*Task item*
Scan the data below and pick out the lines containing the word "supplyhog".

*Entries provided*
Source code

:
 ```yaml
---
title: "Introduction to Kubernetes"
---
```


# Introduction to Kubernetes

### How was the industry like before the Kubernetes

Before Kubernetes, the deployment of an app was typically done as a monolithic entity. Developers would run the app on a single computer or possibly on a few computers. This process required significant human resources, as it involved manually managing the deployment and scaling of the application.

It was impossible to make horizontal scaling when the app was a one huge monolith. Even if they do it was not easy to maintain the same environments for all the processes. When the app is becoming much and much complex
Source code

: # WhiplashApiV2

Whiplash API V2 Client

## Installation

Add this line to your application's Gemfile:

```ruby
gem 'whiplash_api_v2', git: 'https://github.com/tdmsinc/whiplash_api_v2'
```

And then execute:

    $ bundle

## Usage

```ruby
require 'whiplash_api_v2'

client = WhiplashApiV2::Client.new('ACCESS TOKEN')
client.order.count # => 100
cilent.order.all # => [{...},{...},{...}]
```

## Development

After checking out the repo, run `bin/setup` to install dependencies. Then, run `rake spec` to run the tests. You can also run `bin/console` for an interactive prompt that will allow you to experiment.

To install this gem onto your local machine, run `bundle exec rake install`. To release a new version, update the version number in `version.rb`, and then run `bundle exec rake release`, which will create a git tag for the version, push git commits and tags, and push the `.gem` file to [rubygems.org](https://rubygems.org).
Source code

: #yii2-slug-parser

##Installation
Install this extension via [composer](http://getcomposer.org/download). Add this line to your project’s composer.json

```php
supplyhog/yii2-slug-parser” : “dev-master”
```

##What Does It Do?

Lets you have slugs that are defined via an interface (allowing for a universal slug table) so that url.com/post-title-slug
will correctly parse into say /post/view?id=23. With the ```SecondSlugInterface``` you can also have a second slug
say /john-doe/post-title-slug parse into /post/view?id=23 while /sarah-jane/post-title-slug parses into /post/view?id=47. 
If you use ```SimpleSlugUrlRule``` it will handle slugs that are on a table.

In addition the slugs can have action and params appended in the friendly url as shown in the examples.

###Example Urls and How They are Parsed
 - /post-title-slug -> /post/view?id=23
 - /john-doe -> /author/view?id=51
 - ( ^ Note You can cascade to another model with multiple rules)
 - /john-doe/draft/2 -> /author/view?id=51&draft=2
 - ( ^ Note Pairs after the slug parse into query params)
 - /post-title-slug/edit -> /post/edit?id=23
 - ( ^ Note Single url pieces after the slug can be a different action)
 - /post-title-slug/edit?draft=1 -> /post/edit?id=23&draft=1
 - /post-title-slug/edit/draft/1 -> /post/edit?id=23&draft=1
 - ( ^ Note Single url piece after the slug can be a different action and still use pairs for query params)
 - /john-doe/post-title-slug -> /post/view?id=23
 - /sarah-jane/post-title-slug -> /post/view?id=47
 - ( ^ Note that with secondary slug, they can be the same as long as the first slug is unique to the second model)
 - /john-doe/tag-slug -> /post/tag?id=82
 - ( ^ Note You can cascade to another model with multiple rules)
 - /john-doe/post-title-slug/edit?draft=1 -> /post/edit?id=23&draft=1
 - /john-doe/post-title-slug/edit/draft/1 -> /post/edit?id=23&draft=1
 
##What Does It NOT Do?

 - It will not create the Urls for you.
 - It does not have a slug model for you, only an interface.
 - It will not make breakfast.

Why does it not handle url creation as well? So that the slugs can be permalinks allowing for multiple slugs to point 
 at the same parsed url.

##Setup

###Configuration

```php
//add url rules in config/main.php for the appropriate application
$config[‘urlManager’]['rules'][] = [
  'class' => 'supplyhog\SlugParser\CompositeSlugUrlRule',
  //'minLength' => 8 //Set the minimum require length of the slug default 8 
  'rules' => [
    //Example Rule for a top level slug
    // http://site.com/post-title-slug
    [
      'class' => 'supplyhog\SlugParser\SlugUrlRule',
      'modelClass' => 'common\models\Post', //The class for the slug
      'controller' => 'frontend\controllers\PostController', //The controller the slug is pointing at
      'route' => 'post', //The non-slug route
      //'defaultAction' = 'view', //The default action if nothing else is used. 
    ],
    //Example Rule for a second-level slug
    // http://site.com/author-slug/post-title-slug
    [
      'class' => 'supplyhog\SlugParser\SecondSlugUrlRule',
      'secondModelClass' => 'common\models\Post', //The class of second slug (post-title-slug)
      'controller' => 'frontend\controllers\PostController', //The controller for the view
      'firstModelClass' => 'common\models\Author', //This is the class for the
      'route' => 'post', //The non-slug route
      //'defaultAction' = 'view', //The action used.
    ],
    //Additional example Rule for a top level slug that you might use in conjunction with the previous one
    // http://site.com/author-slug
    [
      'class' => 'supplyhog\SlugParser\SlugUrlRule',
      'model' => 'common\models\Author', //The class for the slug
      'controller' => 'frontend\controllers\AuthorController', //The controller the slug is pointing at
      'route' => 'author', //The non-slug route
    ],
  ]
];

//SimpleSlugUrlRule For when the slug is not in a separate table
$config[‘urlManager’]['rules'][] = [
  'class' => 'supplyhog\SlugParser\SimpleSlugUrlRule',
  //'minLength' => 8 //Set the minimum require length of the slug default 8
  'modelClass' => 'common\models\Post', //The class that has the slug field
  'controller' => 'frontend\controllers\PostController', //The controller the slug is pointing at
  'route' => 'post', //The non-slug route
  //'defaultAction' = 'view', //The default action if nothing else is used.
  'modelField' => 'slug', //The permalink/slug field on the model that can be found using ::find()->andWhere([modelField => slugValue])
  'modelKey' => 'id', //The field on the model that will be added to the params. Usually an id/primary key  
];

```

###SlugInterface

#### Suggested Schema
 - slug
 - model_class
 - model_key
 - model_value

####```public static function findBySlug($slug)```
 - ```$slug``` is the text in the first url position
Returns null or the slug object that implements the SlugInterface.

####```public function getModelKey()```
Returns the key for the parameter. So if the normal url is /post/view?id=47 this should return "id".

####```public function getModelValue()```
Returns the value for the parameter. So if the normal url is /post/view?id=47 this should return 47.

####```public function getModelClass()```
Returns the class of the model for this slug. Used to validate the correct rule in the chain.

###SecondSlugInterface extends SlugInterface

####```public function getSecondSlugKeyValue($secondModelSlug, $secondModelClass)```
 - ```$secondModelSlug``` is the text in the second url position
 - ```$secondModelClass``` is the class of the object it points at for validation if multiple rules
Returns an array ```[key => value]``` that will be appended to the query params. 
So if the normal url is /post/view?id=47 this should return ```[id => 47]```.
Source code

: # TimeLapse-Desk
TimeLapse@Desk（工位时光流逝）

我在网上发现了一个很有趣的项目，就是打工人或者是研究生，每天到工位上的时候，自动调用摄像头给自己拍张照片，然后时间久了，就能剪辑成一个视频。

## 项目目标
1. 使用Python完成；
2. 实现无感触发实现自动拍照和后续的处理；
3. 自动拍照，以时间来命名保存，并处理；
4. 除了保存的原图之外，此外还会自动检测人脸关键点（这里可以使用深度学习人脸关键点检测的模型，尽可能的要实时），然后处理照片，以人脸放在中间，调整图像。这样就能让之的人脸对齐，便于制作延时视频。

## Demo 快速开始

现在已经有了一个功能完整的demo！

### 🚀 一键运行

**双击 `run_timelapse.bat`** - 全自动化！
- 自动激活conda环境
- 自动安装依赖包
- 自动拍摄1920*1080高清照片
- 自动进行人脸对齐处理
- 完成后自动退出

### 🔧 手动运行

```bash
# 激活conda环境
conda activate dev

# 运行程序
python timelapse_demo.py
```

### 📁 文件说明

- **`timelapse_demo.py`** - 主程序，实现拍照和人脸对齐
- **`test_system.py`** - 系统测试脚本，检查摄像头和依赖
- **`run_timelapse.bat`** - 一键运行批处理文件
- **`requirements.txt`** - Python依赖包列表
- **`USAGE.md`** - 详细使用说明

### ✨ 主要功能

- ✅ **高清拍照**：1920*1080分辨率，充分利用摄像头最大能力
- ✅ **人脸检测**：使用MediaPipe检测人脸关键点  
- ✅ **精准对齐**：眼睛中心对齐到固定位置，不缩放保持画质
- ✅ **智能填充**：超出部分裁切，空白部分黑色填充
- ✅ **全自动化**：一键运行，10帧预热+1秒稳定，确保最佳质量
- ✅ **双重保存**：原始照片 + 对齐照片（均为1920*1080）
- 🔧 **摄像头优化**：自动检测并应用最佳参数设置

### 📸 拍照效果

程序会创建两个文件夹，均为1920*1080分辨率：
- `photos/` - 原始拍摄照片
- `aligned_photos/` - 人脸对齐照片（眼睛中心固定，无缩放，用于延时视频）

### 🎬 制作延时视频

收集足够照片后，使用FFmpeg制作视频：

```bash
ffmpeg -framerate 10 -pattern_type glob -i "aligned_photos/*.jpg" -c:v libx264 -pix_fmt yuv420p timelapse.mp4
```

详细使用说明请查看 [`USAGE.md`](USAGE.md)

*Response*
supplyhog/yii2-slug-parser” : “dev-master”
  'class' => 'supplyhog\SlugParser\CompositeSlugUrlRule',
      'class' => 'supplyhog\SlugParser\SlugUrlRule',
      'class' => 'supplyhog\SlugParser\SecondSlugUrlRule',
      'class' => 'supplyhog\SlugParser\SlugUrlRule',
  'class' => 'supplyhog\SlugParser\SimpleSlugUrlRule',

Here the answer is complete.